結局ガブリエラに付きそう道を選ぶことになったのは、クラウディオにお願いされたからだ。ガブリエラは自分の体格の良さを気にしているので、興味はあるがエステに来られなかったらしい。貸し切りにすればいいとお金を出した父の娘愛がすごい。
(初日だけでも、一緒に行ってくれって頼まれたらなぁ)
ガブリエラが必死に湯地を連れて行こうとしていたのは、当日になり不安になったからだろう。お店の人は流石にプロで、ガブリエラを見ても顔色ひとつ変えず接客していた。
湯地は付きそいだけの予定が、サービスだと施術されてしまった。結婚式までの間ガブリエラは定期的に通うようだが、このお店なら問題ないだろう。
「もうしばらく、お待ちいただくことになるのですが……」
お子様コースの湯地と違って、ガブリエラは施術の種類が多いので時間が掛かる。ガブリエラの従者にはぐったりしている湯地が、たいくつそうな子供に見えたのだろう。
「まかせりょ」
圧倒的にぼんやりしている時間が多いので、湯地にはなんてことなかった。ぼんやりしているとだいたいいつの間にか寝ている、流石幸せな時間の使い方スペシャリストだ。クスクス笑い声で目が覚める。ガブリエラが湯地の隣の椅子に腰掛けて、同じドリンクを飲んでいた。
笑い声はガブリエラだけではない。お店の女の子たちが集まっている。ほっぺをブルブルさせているときの湯地の顔が、可愛かったという話題で盛り上がっていた。ちょっと照れる。
(寝たふりしとこ)
今起きると、楽しそうな時間に水を差すことになる。騒がしくして起こしたと、謝罪されたくもないし。
「―――ちょっと貸し切りってどういうこと!」
誰だ、せっかくの楽しいムードをぶち壊したのは。湯地は飛び起きて、お腹にかけられていた布でさっとよだれをぬぐった。へそ出しファッションだったので、気をつかわれたのだろう。
「今夜大切な用があるのよ!」
目を惹く美女ではあるが、常識も一緒にむだ毛処理したのか。
「本日ドロテア様のご予約は……」
「何度言ったら理解するの、わたくしは王女の娘よ、予約が必要なはずないじゃない」
分かりやすく権力をふるっている。王様の娘の娘なので、ガブリエラと同じだ。育ちの違いがすさまじい。
「わたくしたちはもう帰るところなの。彼女たちを責めないで」
ガブリエラの護衛や従者は止めようとしたけれど、女神より女神な彼女がこの状況を放置などできない。
「ん? あらガブリエラ様じゃない。……まさか貴女が? ふっ、アハハハ」
高笑い選手権があれば、代表になれるくらいの高笑いだ。ドロテアが笑っているのは、ガブリエラの容姿をさげすんでのことだろう。
(この女、鼻の穴にダンゴ虫つめたろか)
いや、鼻だけでは足りない。耳の穴もだ。奥に入って取れなくなったダンゴ虫が、死臭を放ち続ければいい。想像するとけっこうスカッとした。

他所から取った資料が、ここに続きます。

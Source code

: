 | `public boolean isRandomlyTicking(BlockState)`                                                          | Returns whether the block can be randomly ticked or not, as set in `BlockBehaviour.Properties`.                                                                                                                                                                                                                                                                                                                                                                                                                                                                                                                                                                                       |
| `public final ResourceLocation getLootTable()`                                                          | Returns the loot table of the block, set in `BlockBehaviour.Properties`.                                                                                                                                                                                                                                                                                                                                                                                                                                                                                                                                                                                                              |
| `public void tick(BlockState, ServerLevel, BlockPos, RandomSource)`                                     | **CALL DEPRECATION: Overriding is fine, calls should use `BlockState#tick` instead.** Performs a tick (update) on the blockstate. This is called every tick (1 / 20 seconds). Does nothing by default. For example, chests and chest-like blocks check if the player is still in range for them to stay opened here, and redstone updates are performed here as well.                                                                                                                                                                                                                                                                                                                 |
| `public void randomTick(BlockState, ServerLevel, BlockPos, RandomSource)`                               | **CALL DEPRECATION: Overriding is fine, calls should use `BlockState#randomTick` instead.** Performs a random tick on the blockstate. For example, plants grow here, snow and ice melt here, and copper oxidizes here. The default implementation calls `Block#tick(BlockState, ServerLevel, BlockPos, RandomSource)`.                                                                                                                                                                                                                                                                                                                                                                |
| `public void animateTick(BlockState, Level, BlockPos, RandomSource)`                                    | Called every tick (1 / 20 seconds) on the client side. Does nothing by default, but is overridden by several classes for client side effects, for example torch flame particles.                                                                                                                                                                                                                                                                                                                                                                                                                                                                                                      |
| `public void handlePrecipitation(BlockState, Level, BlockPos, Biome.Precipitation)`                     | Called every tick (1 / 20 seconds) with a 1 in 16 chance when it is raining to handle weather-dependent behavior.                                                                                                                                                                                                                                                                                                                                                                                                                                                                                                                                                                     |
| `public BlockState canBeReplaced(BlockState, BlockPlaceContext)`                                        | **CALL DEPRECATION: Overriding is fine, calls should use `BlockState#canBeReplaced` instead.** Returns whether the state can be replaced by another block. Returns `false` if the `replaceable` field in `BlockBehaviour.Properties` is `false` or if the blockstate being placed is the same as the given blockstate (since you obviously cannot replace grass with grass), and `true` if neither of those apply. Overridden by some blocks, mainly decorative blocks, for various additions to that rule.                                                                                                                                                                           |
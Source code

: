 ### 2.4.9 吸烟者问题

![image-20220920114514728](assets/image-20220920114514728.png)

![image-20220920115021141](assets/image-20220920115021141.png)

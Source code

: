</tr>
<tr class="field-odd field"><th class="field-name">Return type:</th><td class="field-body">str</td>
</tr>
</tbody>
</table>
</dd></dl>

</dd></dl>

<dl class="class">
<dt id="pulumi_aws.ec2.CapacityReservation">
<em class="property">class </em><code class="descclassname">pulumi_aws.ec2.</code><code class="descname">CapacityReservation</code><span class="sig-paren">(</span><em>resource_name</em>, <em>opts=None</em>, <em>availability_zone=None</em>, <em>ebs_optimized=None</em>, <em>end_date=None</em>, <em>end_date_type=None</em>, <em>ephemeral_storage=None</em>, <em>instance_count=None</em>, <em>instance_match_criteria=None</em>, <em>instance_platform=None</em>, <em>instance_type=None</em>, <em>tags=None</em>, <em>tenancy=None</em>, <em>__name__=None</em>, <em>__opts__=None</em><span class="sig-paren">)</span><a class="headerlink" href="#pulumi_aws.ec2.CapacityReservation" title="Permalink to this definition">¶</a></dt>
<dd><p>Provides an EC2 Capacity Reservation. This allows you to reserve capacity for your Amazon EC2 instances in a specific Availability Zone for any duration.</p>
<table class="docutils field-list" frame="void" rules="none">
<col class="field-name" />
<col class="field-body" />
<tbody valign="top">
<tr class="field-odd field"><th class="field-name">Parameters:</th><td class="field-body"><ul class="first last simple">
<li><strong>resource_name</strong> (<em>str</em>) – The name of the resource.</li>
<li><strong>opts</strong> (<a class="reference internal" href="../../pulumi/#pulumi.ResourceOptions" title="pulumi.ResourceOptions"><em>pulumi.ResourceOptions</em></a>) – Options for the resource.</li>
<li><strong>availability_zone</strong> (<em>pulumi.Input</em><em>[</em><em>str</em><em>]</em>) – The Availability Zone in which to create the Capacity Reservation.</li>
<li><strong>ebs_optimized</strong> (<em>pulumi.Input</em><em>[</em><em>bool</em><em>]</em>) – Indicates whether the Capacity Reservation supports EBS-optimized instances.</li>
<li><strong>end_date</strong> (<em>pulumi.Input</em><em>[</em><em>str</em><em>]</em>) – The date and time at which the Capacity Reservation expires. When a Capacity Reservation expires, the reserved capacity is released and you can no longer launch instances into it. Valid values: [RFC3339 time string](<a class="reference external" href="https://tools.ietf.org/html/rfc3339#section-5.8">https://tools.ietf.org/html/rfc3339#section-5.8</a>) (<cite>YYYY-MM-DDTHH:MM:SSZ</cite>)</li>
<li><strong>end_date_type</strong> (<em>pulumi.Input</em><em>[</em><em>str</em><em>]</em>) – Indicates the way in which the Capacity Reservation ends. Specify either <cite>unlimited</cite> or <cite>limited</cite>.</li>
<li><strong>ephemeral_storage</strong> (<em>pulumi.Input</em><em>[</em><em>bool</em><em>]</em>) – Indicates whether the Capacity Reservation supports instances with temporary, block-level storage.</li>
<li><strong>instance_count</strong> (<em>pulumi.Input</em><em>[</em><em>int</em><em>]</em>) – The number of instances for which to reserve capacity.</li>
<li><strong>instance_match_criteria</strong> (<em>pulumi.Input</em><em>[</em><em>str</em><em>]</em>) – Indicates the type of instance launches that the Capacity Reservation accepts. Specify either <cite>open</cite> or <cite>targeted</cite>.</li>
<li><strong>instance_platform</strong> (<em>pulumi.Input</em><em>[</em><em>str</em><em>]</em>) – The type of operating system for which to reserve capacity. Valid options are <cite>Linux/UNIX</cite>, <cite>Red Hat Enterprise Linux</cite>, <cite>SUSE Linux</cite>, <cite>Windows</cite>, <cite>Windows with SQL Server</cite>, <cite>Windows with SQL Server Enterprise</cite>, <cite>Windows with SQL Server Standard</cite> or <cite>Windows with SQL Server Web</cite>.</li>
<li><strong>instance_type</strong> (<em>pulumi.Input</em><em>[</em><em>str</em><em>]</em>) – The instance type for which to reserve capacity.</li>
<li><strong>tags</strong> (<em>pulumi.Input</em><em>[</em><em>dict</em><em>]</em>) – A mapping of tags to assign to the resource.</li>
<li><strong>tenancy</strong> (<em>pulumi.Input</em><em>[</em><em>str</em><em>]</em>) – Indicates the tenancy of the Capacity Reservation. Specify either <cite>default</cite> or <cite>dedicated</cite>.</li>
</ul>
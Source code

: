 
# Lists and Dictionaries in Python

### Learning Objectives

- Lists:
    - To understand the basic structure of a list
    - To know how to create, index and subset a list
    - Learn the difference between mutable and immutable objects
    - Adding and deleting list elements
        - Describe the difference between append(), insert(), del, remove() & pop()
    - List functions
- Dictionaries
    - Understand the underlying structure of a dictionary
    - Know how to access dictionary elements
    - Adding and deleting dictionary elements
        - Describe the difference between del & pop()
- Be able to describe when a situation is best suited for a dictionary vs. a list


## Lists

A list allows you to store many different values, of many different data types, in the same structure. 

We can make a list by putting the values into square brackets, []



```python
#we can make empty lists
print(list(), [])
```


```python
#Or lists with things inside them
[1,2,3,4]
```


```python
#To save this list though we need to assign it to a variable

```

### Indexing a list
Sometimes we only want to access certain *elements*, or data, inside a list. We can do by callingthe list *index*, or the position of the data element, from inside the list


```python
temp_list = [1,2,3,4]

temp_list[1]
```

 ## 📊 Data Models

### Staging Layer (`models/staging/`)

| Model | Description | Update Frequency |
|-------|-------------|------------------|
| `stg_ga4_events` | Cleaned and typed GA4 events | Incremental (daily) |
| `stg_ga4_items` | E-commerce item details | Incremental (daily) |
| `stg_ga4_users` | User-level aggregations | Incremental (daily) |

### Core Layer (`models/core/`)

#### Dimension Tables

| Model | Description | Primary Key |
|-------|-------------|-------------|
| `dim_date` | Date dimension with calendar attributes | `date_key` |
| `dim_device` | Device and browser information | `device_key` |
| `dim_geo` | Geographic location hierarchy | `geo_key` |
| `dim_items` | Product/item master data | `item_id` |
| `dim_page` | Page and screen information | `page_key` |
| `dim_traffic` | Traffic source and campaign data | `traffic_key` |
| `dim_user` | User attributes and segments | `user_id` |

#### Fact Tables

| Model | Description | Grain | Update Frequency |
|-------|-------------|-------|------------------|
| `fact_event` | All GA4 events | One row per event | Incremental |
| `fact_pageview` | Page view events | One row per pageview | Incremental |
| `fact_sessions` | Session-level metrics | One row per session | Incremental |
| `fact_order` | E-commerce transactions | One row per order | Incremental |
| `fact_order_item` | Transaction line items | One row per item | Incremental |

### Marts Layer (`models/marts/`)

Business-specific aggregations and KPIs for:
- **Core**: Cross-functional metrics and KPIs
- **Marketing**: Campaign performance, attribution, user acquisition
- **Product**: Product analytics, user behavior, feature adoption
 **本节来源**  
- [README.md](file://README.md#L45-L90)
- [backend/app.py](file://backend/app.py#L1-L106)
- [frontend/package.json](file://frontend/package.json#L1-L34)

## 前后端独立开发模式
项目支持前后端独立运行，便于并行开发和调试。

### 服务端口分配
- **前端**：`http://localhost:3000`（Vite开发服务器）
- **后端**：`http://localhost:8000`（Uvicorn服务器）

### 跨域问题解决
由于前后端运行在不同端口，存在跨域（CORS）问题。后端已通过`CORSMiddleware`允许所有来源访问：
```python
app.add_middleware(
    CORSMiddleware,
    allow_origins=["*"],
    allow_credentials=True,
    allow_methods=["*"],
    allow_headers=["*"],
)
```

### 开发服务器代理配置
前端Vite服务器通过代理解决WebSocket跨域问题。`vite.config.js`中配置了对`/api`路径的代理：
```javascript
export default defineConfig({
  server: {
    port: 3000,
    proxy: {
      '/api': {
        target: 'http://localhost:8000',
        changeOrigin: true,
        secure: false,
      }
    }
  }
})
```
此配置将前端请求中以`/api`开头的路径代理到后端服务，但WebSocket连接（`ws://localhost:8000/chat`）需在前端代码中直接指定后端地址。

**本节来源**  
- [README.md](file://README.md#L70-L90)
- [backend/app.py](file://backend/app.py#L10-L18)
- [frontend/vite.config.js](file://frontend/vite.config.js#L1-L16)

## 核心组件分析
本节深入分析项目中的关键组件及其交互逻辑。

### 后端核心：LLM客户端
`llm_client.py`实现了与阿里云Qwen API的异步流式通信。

湯地がこんなにお怒りなのだから、自分の主人をバカにされて我慢できるはずがない、ガブリエラの従者や護衛がイライラしているのが伝わってくる。しかしドロテアは笑っているだけで、直接言葉にしたわけではなかった。
「貴女のような無礼な人、同じ王族だなんて恥ずかしいですわ」
てっきり逃げ腰になっているのかと思いきや、ガブリエラは敵対心むき出しだった。
「なんですって!」
ドロテア側にも従者や護衛が付いているので、両者のにらみ合いが始まる。もちろん湯地もガブリエラ軍だが、ダンゴ虫をつめる以外の手段が浮かばない。こんなとき神子やメルチョがいれば、穏便に解決してくれただろう。
(めっちゃ興味なさそう)
ビバルはぼへぇ〜と眺めているだけだ。ちなみにチェレスはおろおろしている。湯地もガブリエラが乙女でなければ、ぼへぇ〜としていたと思う。